Estresse
e Alimentação
O
estresse é uma reação do nosso organismo
a um fato que mude nossa rotina. Problemas de relacionamento
familiar, baixa auto-estima, sensação de desajuste
em relação ao mundo, ou até mesmo uma
situação de felicidade, medo ou perda podem
estar ligados ao estresse.
Excesso
de trabalho não significa necessariamente estresse,
mas a maneira como se lida com os problemas, não
desconsiderando os maus hábitos. Ele geralmente se
manifesta como sensação de fadiga, cansaço,
irritação, ansiedade, tensão muscular,
palpitação e tremores. Embora alguns médicos
receitem remédios contra o estresse, não há
exames laboratoriais que o detectem como uma causa física.
O estresse pode não ser a causa direta da doença,
mas prepara o terreno para seu desenvolvimento, alterando
também o humor, a fome e o sono, e pode desencadear
dores de cabeça ou nas costas, perda ou ganho de
peso, perda de memória, problemas de pele, asma,
alergias e até hipertensão. Quando o corpo
enfrenta situações de estresse, consome tudo
o que tem de melhor.
Reservas
de nutrientes como magnésio, cálcio, ferro,
vitamina C e vitaminas do complexo B, entre outros, são
empregadas na reação ao estímulo estressante.
Especialistas afirmam que, além de repor essas reservas,
a alimentação pode ainda ser um aliado na
prevenção e, quem sabe, no combate ao estresse.

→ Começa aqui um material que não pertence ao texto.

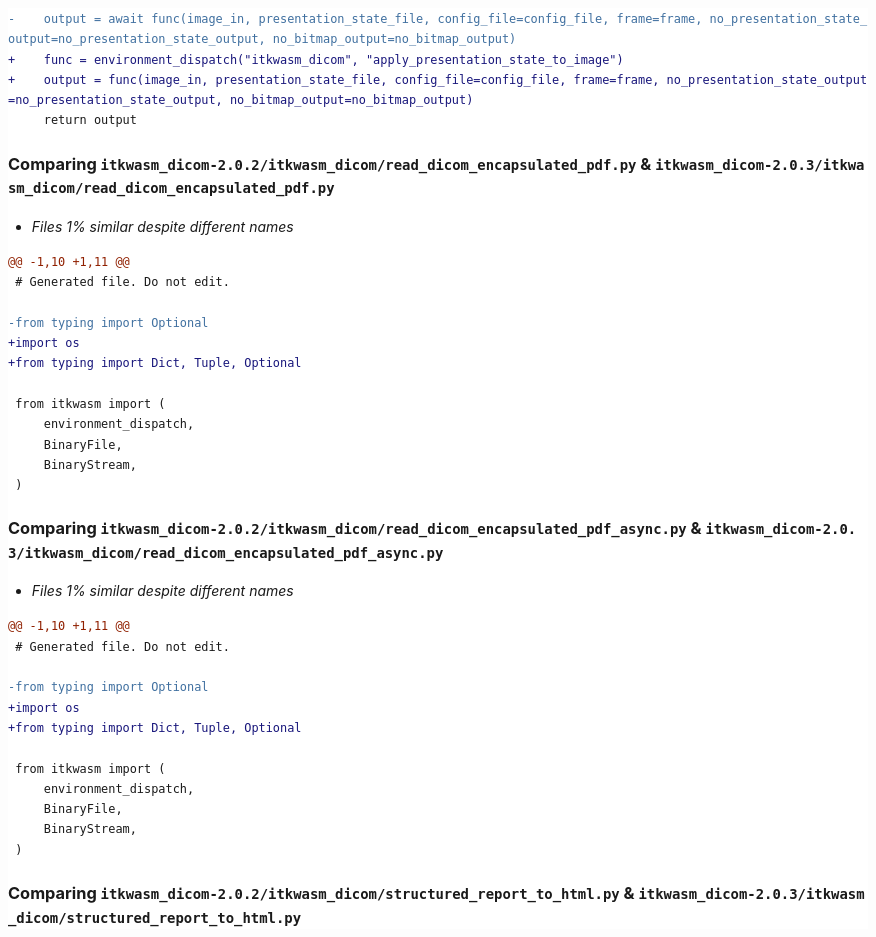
 ```diff
-    output = await func(image_in, presentation_state_file, config_file=config_file, frame=frame, no_presentation_state_output=no_presentation_state_output, no_bitmap_output=no_bitmap_output)
+    func = environment_dispatch("itkwasm_dicom", "apply_presentation_state_to_image")
+    output = func(image_in, presentation_state_file, config_file=config_file, frame=frame, no_presentation_state_output=no_presentation_state_output, no_bitmap_output=no_bitmap_output)
     return output
```

### Comparing `itkwasm_dicom-2.0.2/itkwasm_dicom/read_dicom_encapsulated_pdf.py` & `itkwasm_dicom-2.0.3/itkwasm_dicom/read_dicom_encapsulated_pdf.py`

 * *Files 1% similar despite different names*

```diff
@@ -1,10 +1,11 @@
 # Generated file. Do not edit.
 
-from typing import Optional
+import os
+from typing import Dict, Tuple, Optional
 
 from itkwasm import (
     environment_dispatch,
     BinaryFile,
     BinaryStream,
 )
```

### Comparing `itkwasm_dicom-2.0.2/itkwasm_dicom/read_dicom_encapsulated_pdf_async.py` & `itkwasm_dicom-2.0.3/itkwasm_dicom/read_dicom_encapsulated_pdf_async.py`

 * *Files 1% similar despite different names*

```diff
@@ -1,10 +1,11 @@
 # Generated file. Do not edit.
 
-from typing import Optional
+import os
+from typing import Dict, Tuple, Optional
 
 from itkwasm import (
     environment_dispatch,
     BinaryFile,
     BinaryStream,
 )
```

### Comparing `itkwasm_dicom-2.0.2/itkwasm_dicom/structured_report_to_html.py` & `itkwasm_dicom-2.0.3/itkwasm_dicom/structured_report_to_html.py`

O fator mais importante é a combinação
do betacaroteno, vitamina C, vitamina E e selênio
que trabalham em conjunto como antioxidantes diminuindo
a produção dos radicais livres
Alguns
alimentos são fundamentais para nos livrar do mau-humor,
da ansiedade e do cansaço, ou seja, ajudam a vencer
a batalha diária contra o estresse. Frutas cítricas,
como laranja, abacaxi, maracujá, acerola, morango,
ricas em vitaminas do complexo B (agem como antidepressivos
e melhoram a disposição mental), em cálcio
(garante um bom sono, além de ser relaxante muscular)
e em vitamina C (ajuda na manutenção do sistema
nervoso, combate radicais livres e ajuda na absorção
de ferro vegetal) . O talo do alface tem lactucina, substância
que funciona como calmante. Além disso, o alface
é rico em folato, tiamina e riboflavina. A falta
desses alimentos causa depressão, confusão
mental e cansaço. Espinafre, couve manteiga, beterraba,
tomate, pimentão, cenoura e outros vegetais de cores
fortes, como amarelo, verde e vermelho, contêm potássio,
ácido fólico, magnésio, folato, cálcio
e vitaminas A, C e do complexo B, que ajudam a estabilizar
a pressão e garantem o bom funcionamento do sistema
nervoso.
A
proteína animal, tanto em carne branca quanto em
vermelha, é de alto valor nutritivo, possuindo niacina,
uma vitamina do complexo B. Ricas em ferro e cobre, as vitaminas
do complexo B combatem a anemia e contém zinco, que
combate os radicais livres e retarda o envelhecimento. Seus
aminoácidos favorecem o bom desenvolvimento do cérebro.
A carnitina, outra vitamina do complexo, desempenha papel
de transporte do grupo acetilcolina, contribuindo para o
bom humor.
Os
frutos do mar têm, em sua composição,
zinco e selênio, que agem no cérebro, ativando
a memória, diminuindo o cansaço e a ansiedade.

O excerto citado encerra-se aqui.